Faced with requests for clarification from deputies, the microbiologist notably referred them to the consultation of the Transparency Health database, which lists the links of interest between companies and players in the health sector.

>> To see: News in drawing: hydroxychloroquine, Donald Trump and Professor Raoult

"Extremely serious accusations"

"You have laid extremely serious charges," summed up Eric Ciotti (LR), rapporteur for the committee, assuring that its members would "explore this path" and "draw all the consequences". Unknown to the general public a few months ago, this scientist who readily presents himself as an "anti-system" has become omnipresent in the media and on social networks since he proclaimed, on February 25, that the antimalarial chloroquine was "probably the cheapest and easiest treatment to treat coronavirus. "

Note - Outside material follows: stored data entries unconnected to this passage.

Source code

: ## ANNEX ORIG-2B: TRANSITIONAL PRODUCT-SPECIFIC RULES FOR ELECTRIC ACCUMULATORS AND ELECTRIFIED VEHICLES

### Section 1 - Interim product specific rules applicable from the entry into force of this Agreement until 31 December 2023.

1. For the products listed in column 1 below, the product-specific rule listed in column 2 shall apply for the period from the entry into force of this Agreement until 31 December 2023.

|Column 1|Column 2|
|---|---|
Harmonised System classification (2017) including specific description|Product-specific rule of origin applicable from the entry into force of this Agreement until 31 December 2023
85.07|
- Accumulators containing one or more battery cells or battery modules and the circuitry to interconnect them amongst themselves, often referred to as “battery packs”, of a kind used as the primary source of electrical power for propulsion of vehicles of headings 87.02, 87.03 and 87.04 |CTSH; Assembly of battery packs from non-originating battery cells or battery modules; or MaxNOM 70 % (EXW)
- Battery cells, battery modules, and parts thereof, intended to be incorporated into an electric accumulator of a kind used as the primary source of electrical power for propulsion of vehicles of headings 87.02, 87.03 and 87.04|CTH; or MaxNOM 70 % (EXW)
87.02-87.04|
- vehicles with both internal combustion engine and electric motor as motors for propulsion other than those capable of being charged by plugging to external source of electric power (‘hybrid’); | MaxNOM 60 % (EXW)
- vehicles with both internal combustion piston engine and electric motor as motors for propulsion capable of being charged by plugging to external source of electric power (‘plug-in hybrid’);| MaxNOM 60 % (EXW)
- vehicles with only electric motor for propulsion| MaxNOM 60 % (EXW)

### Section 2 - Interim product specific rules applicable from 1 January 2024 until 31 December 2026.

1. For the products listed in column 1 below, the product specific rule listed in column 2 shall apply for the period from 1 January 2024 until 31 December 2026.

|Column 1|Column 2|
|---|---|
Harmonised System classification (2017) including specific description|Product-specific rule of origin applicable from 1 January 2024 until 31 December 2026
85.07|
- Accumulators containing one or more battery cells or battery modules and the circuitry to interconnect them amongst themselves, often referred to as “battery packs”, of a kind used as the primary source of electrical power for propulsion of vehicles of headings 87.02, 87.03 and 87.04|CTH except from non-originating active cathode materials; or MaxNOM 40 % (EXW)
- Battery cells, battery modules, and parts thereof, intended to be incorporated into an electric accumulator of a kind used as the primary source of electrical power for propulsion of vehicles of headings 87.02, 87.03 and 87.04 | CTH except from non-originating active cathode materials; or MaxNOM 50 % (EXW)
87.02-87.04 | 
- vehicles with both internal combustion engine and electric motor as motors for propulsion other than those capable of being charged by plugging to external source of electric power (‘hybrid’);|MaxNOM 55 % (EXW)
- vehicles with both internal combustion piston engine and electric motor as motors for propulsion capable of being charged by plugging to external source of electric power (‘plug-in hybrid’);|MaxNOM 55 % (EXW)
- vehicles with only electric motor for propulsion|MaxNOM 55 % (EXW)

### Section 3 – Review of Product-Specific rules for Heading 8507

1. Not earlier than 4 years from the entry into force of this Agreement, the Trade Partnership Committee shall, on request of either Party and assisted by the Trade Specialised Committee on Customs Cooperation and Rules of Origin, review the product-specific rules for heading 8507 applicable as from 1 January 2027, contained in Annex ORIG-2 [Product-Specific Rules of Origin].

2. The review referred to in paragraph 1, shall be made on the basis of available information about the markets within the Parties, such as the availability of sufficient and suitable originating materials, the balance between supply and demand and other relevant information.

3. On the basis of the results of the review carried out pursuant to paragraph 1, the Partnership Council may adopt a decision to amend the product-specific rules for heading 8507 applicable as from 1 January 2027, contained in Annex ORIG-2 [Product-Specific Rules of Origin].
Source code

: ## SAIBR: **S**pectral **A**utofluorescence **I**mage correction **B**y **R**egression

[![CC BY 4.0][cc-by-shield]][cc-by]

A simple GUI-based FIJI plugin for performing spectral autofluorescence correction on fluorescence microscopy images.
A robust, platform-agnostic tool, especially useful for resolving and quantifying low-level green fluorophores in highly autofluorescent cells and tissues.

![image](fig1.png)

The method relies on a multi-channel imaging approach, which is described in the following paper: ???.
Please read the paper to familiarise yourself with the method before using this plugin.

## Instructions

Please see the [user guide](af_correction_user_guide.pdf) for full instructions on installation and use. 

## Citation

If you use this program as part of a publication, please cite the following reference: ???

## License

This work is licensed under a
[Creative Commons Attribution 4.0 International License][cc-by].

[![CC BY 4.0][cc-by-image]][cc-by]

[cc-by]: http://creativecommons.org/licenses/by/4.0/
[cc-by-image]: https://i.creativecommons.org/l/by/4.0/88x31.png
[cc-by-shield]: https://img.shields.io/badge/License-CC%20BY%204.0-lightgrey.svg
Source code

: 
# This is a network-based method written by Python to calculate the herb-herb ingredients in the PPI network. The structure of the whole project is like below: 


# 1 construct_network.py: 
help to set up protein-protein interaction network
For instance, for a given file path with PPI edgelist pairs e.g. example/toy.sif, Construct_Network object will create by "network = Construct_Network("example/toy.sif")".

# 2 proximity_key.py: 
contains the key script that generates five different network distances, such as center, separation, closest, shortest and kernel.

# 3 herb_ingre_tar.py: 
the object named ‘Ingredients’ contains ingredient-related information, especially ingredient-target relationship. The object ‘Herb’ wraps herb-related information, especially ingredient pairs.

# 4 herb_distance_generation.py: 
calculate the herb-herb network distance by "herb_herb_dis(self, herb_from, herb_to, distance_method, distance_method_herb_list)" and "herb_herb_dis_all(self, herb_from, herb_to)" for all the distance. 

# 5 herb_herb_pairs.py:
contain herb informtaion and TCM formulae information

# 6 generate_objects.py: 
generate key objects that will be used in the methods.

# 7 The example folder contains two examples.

An optimism far from being shared by health authorities and a large majority of scientists, who emphasize that this molecule has not been proven to be effective in the treatment of Covid-19 and warn against its undesirable effects.

"Medical decisions" (…) "preempted by politics"

During his hearing, the Marseille researcher, who had for the occasion swapped his eternal white blouse for a gray jacket and a plaid shirt, regretted that in this health crisis, "medical decisions" had been "preempted by the policy ", reference to the ban on the prescription of hydroxychloroquine in the treatment of Covid-19 for city doctors, ban then extended on May 27 in hospital, except in the context of clinical trials.

"Whoever said that we could not use it, he made a mistake. (...) That the State seizes tasks which are usual care in the place of doctors and forbids them things that are trivial, I don't agree, "he argued.

Didier Raoult was little rushed on this point, while several members of the commission of inquiry publicly supported his "protocol" associating hydroxychloroquine, a derivative of chloroquine usually used to treat autoimmune diseases, and the antibiotic azithromycin.

Last deputy to question him, the geneticist Philippe Berta (MoDem) almost managed to get him out of his hinges by questioning him about his "pseudo therapeutic trials not admissible by anyone". "I am a great scientist, I know what an essay is," exclaimed the researcher.